**WORK TO COMPLETE:**
Please write out exactly the lines of the data below from the line holding "idle around, moving" through the line holding "This is the", and leave out the rest.

[Start of Attachment]

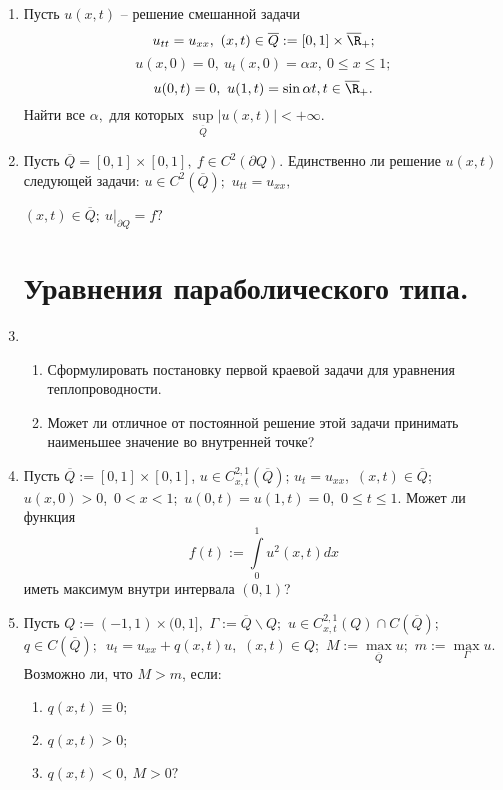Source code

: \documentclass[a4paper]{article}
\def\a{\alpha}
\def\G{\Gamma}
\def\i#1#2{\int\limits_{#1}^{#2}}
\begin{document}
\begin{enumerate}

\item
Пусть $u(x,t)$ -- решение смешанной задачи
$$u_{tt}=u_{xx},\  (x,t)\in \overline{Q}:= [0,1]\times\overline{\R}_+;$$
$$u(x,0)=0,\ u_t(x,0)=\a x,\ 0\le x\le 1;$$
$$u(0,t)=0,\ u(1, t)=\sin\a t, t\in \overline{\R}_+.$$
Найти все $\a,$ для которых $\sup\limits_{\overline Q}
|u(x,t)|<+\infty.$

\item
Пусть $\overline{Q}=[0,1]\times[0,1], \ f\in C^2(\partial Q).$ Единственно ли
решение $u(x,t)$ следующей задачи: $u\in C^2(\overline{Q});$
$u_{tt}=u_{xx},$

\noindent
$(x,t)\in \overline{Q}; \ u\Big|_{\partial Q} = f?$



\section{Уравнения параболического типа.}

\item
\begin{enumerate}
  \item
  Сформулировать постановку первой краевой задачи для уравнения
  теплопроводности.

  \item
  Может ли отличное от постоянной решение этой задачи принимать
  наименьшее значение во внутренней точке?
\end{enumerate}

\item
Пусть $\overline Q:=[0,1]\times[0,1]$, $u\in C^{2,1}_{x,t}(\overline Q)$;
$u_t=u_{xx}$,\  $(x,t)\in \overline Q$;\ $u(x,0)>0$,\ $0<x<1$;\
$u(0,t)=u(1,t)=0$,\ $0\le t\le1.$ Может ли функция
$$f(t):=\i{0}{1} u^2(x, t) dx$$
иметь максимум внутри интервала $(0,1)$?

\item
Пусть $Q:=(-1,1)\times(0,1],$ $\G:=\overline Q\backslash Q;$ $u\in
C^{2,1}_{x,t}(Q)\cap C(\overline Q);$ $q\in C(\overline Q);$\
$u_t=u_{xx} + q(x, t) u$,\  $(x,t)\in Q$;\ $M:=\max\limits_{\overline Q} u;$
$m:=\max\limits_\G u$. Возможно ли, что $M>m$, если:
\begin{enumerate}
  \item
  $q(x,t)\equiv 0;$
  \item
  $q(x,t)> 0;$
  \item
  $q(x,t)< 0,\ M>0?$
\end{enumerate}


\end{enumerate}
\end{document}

[End of Attachment]
[Start of Attachment]

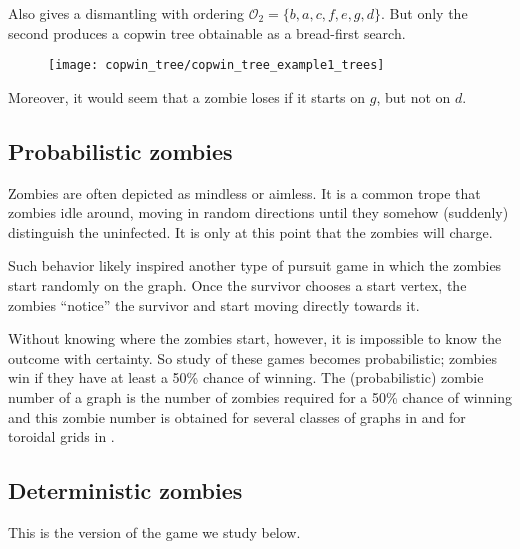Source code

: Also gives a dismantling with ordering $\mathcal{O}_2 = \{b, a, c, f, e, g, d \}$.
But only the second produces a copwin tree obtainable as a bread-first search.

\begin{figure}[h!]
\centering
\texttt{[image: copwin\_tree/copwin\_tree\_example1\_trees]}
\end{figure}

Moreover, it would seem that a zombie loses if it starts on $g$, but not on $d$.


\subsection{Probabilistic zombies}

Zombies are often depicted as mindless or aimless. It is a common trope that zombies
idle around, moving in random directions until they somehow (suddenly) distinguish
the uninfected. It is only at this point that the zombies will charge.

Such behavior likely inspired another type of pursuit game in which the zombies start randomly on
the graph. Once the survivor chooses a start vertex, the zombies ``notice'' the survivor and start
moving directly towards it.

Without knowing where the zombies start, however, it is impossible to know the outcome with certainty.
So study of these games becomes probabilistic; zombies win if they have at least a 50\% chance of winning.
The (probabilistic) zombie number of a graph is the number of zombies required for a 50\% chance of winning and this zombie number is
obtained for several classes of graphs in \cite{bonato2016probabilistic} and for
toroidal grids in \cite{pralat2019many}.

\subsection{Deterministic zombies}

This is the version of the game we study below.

[End of Attachment]

**YOUR SOLUTION:**
idle around, moving in random directions until they somehow (suddenly) distinguish
the uninfected. It is only at this point that the zombies will charge.

Such behavior likely inspired another type of pursuit game in which the zombies start randomly on
the graph. Once the survivor chooses a start vertex, the zombies ``notice'' the survivor and start
moving directly towards it.

Without knowing where the zombies start, however, it is impossible to know the outcome with certainty.
So study of these games becomes probabilistic; zombies win if they have at least a 50\% chance of winning.
The (probabilistic) zombie number of a graph is the number of zombies required for a 50\% chance of winning and this zombie number is
obtained for several classes of graphs in \cite{bonato2016probabilistic} and for
toroidal grids in \cite{pralat2019many}.

\subsection{Deterministic zombies}

This is the version of the game we study below.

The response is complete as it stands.